→ WORK TO COMPLETE:
The response should be a precise copy of every entry.

■ ■ ■ ■

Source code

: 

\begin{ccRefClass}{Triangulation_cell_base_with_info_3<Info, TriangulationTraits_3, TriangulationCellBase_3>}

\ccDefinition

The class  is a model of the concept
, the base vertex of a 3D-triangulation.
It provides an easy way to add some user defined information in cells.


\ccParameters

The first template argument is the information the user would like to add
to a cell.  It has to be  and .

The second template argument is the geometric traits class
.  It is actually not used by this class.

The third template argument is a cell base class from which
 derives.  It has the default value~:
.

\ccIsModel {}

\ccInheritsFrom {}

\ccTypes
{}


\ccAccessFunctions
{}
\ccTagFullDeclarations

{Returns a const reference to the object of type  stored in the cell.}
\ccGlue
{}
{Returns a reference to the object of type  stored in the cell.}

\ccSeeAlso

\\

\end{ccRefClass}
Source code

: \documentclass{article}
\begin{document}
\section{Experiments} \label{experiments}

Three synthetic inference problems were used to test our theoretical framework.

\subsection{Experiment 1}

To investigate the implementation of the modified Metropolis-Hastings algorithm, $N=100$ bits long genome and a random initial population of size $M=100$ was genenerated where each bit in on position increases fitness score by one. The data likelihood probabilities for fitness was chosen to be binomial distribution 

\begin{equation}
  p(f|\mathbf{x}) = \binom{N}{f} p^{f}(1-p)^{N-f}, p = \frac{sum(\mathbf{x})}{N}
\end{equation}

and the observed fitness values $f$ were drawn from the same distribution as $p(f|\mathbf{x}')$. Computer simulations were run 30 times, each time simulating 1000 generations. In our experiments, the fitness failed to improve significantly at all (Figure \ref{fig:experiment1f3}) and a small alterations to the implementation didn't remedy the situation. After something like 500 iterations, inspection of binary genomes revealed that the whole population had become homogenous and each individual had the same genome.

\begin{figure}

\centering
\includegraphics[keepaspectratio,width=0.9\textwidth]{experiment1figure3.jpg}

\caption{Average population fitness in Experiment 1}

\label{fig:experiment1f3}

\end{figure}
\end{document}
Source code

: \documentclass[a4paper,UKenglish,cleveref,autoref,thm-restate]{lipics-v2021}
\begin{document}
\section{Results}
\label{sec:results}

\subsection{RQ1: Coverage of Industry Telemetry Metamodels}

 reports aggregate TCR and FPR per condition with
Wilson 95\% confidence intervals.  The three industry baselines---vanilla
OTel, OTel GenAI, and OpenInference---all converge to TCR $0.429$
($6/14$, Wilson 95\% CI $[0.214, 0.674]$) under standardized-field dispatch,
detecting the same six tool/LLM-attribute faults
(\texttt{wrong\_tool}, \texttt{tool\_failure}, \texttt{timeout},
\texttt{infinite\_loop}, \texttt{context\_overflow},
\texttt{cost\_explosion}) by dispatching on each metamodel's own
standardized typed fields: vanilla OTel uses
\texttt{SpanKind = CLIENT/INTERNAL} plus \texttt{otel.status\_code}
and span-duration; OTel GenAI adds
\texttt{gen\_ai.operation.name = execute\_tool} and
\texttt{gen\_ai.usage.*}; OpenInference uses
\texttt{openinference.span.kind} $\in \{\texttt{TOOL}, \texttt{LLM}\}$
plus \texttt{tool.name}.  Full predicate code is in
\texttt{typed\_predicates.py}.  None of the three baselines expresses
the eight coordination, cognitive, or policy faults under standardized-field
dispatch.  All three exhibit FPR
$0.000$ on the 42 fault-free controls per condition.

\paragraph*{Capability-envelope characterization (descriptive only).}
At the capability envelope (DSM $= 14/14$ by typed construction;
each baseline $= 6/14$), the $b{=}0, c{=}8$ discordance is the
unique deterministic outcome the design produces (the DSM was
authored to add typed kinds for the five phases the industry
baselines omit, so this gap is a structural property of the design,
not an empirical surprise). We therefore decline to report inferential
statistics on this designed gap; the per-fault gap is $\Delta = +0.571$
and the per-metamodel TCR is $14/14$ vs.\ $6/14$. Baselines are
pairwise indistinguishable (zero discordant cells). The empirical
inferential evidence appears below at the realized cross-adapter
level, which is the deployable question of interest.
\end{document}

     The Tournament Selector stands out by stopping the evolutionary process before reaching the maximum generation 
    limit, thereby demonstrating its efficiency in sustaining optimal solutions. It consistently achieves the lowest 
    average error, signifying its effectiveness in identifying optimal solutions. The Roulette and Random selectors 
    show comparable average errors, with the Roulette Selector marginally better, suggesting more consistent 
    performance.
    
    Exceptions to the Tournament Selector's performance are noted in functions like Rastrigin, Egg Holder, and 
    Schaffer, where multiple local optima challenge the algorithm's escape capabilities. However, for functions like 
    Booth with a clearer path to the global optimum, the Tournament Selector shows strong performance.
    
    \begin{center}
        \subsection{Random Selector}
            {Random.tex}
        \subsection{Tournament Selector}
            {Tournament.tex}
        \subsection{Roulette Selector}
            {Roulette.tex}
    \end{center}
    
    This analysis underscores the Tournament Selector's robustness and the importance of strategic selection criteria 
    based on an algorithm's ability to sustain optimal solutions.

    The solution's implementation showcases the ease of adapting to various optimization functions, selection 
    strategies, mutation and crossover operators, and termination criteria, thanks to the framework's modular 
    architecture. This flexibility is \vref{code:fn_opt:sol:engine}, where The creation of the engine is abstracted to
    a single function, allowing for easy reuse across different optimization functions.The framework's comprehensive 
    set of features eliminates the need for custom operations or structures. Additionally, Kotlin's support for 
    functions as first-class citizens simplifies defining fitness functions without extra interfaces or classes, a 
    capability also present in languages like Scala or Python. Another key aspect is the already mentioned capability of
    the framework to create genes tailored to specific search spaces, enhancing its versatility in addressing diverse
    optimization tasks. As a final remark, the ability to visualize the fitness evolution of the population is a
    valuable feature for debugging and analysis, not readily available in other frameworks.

■ ■ ■ ■

→ FINISHED TASK:
Source code

: 

\begin{ccRefClass}{Triangulation_cell_base_with_info_3<Info, TriangulationTraits_3, TriangulationCellBase_3>}

\ccDefinition

The class  is a model of the concept
, the base vertex of a 3D-triangulation.
It provides an easy way to add some user defined information in cells.


\ccParameters

The first template argument is the information the user would like to add
to a cell.  It has to be  and .

The second template argument is the geometric traits class
.  It is actually not used by this class.

The third template argument is a cell base class from which
 derives.  It has the default value~:
.

\ccIsModel {}

\ccInheritsFrom {}

\ccTypes
{}


\ccAccessFunctions
{}
\ccTagFullDeclarations

{Returns a const reference to the object of type  stored in the cell.}
\ccGlue
{}
{Returns a reference to the object of type  stored in the cell.}

\ccSeeAlso

\\

\end{ccRefClass}
Source code

: \documentclass{article}
\begin{document}
\section{Experiments} \label{experiments}

Three synthetic inference problems were used to test our theoretical framework.

\subsection{Experiment 1}

To investigate the implementation of the modified Metropolis-Hastings algorithm, $N=100$ bits long genome and a random initial population of size $M=100$ was genenerated where each bit in on position increases fitness score by one. The data likelihood probabilities for fitness was chosen to be binomial distribution 

\begin{equation}
  p(f|\mathbf{x}) = \binom{N}{f} p^{f}(1-p)^{N-f}, p = \frac{sum(\mathbf{x})}{N}
\end{equation}

and the observed fitness values $f$ were drawn from the same distribution as $p(f|\mathbf{x}')$. Computer simulations were run 30 times, each time simulating 1000 generations. In our experiments, the fitness failed to improve significantly at all (Figure \ref{fig:experiment1f3}) and a small alterations to the implementation didn't remedy the situation. After something like 500 iterations, inspection of binary genomes revealed that the whole population had become homogenous and each individual had the same genome.

\begin{figure}

\centering
\includegraphics[keepaspectratio,width=0.9\textwidth]{experiment1figure3.jpg}

\caption{Average population fitness in Experiment 1}

\label{fig:experiment1f3}

\end{figure}
\end{document}
Source code

: \documentclass[a4paper,UKenglish,cleveref,autoref,thm-restate]{lipics-v2021}
\begin{document}
\section{Results}
\label{sec:results}

\subsection{RQ1: Coverage of Industry Telemetry Metamodels}

 reports aggregate TCR and FPR per condition with
Wilson 95\% confidence intervals.  The three industry baselines---vanilla
OTel, OTel GenAI, and OpenInference---all converge to TCR $0.429$
($6/14$, Wilson 95\% CI $[0.214, 0.674]$) under standardized-field dispatch,
detecting the same six tool/LLM-attribute faults
(\texttt{wrong\_tool}, \texttt{tool\_failure}, \texttt{timeout},
\texttt{infinite\_loop}, \texttt{context\_overflow},
\texttt{cost\_explosion}) by dispatching on each metamodel's own
standardized typed fields: vanilla OTel uses
\texttt{SpanKind = CLIENT/INTERNAL} plus \texttt{otel.status\_code}
and span-duration; OTel GenAI adds
\texttt{gen\_ai.operation.name = execute\_tool} and
\texttt{gen\_ai.usage.*}; OpenInference uses
\texttt{openinference.span.kind} $\in \{\texttt{TOOL}, \texttt{LLM}\}$
plus \texttt{tool.name}.  Full predicate code is in
\texttt{typed\_predicates.py}.  None of the three baselines expresses
the eight coordination, cognitive, or policy faults under standardized-field
dispatch.  All three exhibit FPR
$0.000$ on the 42 fault-free controls per condition.

\paragraph*{Capability-envelope characterization (descriptive only).}
At the capability envelope (DSM $= 14/14$ by typed construction;
each baseline $= 6/14$), the $b{=}0, c{=}8$ discordance is the
unique deterministic outcome the design produces (the DSM was
authored to add typed kinds for the five phases the industry
baselines omit, so this gap is a structural property of the design,
not an empirical surprise). We therefore decline to report inferential
statistics on this designed gap; the per-fault gap is $\Delta = +0.571$
and the per-metamodel TCR is $14/14$ vs.\ $6/14$. Baselines are
pairwise indistinguishable (zero discordant cells). The empirical
inferential evidence appears below at the realized cross-adapter
level, which is the deployable question of interest.
\end{document}

     The Tournament Selector stands out by stopping the evolutionary process before reaching the maximum generation 
    limit, thereby demonstrating its efficiency in sustaining optimal solutions. It consistently achieves the lowest 
    average error, signifying its effectiveness in identifying optimal solutions. The Roulette and Random selectors 
    show comparable average errors, with the Roulette Selector marginally better, suggesting more consistent 
    performance.
    
    Exceptions to the Tournament Selector's performance are noted in functions like Rastrigin, Egg Holder, and 
    Schaffer, where multiple local optima challenge the algorithm's escape capabilities. However, for functions like 
    Booth with a clearer path to the global optimum, the Tournament Selector shows strong performance.
    
    \begin{center}
        \subsection{Random Selector}
            {Random.tex}
        \subsection{Tournament Selector}
            {Tournament.tex}
        \subsection{Roulette Selector}
            {Roulette.tex}
    \end{center}
    
    This analysis underscores the Tournament Selector's robustness and the importance of strategic selection criteria 
    based on an algorithm's ability to sustain optimal solutions.

    The solution's implementation showcases the ease of adapting to various optimization functions, selection 
    strategies, mutation and crossover operators, and termination criteria, thanks to the framework's modular 
    architecture. This flexibility is \vref{code:fn_opt:sol:engine}, where The creation of the engine is abstracted to
    a single function, allowing for easy reuse across different optimization functions.The framework's comprehensive 
    set of features eliminates the need for custom operations or structures. Additionally, Kotlin's support for 
    functions as first-class citizens simplifies defining fitness functions without extra interfaces or classes, a 
    capability also present in languages like Scala or Python. Another key aspect is the already mentioned capability of
    the framework to create genes tailored to specific search spaces, enhancing its versatility in addressing diverse
    optimization tasks. As a final remark, the ability to visualize the fitness evolution of the population is a
    valuable feature for debugging and analysis, not readily available in other frameworks.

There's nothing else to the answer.